> Extracted entries:

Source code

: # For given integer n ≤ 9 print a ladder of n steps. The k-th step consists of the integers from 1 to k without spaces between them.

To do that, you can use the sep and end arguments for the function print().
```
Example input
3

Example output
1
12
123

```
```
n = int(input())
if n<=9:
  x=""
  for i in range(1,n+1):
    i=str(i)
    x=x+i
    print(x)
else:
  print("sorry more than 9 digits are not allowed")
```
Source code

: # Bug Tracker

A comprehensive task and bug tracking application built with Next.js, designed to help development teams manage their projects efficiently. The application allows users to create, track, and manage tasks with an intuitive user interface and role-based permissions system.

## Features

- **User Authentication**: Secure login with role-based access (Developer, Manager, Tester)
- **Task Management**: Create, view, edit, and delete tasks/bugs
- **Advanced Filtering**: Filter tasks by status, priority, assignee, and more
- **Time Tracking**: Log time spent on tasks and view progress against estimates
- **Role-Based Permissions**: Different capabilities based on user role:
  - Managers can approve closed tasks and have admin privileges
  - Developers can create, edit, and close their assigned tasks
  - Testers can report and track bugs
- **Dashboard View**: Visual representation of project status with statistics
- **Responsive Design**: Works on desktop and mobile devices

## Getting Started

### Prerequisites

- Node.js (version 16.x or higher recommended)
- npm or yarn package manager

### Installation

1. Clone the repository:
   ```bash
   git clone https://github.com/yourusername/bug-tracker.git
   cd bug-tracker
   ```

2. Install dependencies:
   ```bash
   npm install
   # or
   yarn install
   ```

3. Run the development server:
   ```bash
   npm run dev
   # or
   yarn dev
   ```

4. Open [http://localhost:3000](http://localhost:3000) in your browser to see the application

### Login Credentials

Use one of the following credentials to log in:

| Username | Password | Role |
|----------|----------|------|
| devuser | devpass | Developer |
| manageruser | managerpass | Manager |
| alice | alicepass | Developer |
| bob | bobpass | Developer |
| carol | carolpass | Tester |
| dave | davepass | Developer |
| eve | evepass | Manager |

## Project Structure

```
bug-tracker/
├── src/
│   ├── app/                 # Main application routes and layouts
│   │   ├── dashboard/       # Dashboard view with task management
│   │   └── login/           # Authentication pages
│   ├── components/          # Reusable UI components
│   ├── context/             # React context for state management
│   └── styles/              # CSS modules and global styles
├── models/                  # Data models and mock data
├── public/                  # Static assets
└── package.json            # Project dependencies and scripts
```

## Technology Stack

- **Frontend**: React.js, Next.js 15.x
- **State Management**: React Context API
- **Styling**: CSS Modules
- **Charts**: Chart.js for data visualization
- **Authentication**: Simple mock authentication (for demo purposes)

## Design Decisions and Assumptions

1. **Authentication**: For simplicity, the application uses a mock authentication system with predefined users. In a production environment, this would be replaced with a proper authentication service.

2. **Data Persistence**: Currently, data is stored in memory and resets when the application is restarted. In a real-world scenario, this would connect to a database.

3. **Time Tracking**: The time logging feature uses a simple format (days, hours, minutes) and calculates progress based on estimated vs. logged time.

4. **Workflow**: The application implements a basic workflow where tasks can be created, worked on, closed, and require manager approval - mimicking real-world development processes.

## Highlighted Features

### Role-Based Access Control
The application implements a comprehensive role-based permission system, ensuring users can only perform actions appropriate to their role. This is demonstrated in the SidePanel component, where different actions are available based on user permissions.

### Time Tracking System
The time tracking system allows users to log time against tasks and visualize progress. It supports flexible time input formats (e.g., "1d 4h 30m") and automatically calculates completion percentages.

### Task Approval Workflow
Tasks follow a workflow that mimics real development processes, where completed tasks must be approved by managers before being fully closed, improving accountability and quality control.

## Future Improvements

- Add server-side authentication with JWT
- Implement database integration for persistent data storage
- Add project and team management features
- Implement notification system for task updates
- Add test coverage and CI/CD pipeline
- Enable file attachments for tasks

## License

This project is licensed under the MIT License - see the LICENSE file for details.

> What you are asked to do:
Give the number of lines in the records above that contain the word "server". Reply with that number alone.

> Your response:
2